Скатываясь с горы, заслоняя лицо от мерзкого роя, он переводил дух у подножья. Лил из фляжки теплую воду на глаза, на губы, смывая мерзкие прикосновения.

Трупы не отпускали его. Потревоженные его появлением, покойники посылали ему духов смерти, дули ему в лицо смертоносным ветром.

В полдень к сопке подкатила легковушка. Трофимов, изнуренный, с автоматом, подошел, опустился рядом с Коробейниковым.

- Как обстановка? - спросил Коробейников, разглядывая лицо полковника, неуловимо изменившееся под налетом усталости и печали. В простонародном невыразительном облике, среди пыльных бровей, грубых складок, отточенных скул вдруг проступили черты утонченного благородства.

- Полагаю, сегодня нападения не будет. С обеих сторон накоплены войска. Обе стороны демонстрируют наличие артиллерии и танков. МИД Китая сделал жесткое заявление, обвиняя Советский Союз в агрессии. МИД СССР назвал вчерашнее столкновение подготовкой к большой войне, в которой заинтересовано маоистское руководство, чтобы заглушить недовольство народа «культурной революцией» и «большим скачком». Американские аналитики говорят о коренном ухудшении советско-китайских отношений, для исправления которых потребуются десятилетия. Так что достигнут уровень напряженности, достаточный для решения обеими сторонами множества внутриполитических проблем. Например, не исключаю, что в ближайшее время Мао избавится от своего конкурента в партийной элите, военного министра Линь Бяо. Возможны перестановки и в нашем Политбюро - уход в тень сторонников жесткого антизападного курса, таких как министр Гречко или Суслов. Но это все тактические результаты маленького боя, который мы с вами вчера наблюдали. А каковы стратегические последствия?…

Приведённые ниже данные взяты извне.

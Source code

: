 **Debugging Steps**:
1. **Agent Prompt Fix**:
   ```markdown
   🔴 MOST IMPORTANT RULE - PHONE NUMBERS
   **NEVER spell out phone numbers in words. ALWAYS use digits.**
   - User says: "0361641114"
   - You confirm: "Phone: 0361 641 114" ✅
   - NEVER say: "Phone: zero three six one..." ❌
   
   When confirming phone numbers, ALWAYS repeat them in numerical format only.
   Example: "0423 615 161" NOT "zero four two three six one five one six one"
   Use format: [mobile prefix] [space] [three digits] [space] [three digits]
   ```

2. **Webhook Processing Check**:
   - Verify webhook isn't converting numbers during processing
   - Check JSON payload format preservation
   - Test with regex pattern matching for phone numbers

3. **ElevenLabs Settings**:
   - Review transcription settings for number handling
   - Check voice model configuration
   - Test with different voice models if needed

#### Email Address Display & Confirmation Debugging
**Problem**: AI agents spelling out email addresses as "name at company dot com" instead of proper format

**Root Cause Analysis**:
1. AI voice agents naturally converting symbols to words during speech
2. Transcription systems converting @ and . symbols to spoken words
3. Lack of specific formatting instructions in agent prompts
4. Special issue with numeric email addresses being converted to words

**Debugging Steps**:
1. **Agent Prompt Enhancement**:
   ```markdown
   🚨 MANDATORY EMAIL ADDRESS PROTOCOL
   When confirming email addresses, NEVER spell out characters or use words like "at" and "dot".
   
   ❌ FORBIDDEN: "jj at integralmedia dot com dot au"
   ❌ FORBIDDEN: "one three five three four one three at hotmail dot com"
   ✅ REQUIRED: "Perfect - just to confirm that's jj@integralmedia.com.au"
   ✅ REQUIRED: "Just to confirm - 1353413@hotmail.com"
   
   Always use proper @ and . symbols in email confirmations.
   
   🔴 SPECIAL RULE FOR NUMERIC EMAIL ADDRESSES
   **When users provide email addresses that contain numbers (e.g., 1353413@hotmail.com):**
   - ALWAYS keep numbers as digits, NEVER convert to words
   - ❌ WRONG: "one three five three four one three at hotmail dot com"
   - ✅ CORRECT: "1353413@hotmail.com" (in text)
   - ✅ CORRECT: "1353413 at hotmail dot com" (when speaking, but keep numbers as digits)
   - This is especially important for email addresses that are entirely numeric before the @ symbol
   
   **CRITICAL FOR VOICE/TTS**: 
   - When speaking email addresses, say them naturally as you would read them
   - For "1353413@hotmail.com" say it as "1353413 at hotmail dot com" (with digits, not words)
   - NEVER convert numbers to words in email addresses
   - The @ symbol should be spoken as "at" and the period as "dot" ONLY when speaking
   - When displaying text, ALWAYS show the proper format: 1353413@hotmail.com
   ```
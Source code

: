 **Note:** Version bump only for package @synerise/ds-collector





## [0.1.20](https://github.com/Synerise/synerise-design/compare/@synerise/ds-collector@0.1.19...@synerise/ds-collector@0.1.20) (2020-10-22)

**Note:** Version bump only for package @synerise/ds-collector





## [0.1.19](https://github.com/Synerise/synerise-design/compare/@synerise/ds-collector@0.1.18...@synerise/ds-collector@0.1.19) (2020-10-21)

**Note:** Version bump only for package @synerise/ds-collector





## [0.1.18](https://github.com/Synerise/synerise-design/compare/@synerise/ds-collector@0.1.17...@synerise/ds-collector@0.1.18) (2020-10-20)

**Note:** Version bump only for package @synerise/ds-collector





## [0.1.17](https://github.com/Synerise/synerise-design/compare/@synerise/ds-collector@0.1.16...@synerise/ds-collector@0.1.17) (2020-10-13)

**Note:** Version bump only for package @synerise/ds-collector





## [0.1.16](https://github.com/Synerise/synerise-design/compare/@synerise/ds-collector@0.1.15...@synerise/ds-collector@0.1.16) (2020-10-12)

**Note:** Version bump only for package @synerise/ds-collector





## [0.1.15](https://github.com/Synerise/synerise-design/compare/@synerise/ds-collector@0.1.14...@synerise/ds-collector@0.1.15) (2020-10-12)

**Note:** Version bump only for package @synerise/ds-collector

Коробейников вглядывался в его обветренное лицо, выгоревшие добела брови, проступившую рыжеватую щетину, в белесые, во всех порах, пылинки. Усталый офицер в линялой форме с измятыми полевыми погонами напоминал Пржевальского, или Семенова-Тянь-Шаньского, или Арсеньева. Разведчиков русского Генерального штаба, расширявших пределы империи, наносивших на планшеты очертания загадочных гор, русла неведомых рек, дававших имена хребтам и океанским заливам, открывавших новые виды трав и животных, привозивших из экспедиций амулеты и бусы туземцев. Такая же неприхотливость, пытливая одержимость, огромная усталость и одиночество чудились Коробейникову в Трофимове. Перед ним был русский офицер-разведчик, сменивший блеск аристократических салонов на вечные странствия вдоль границ великой империи.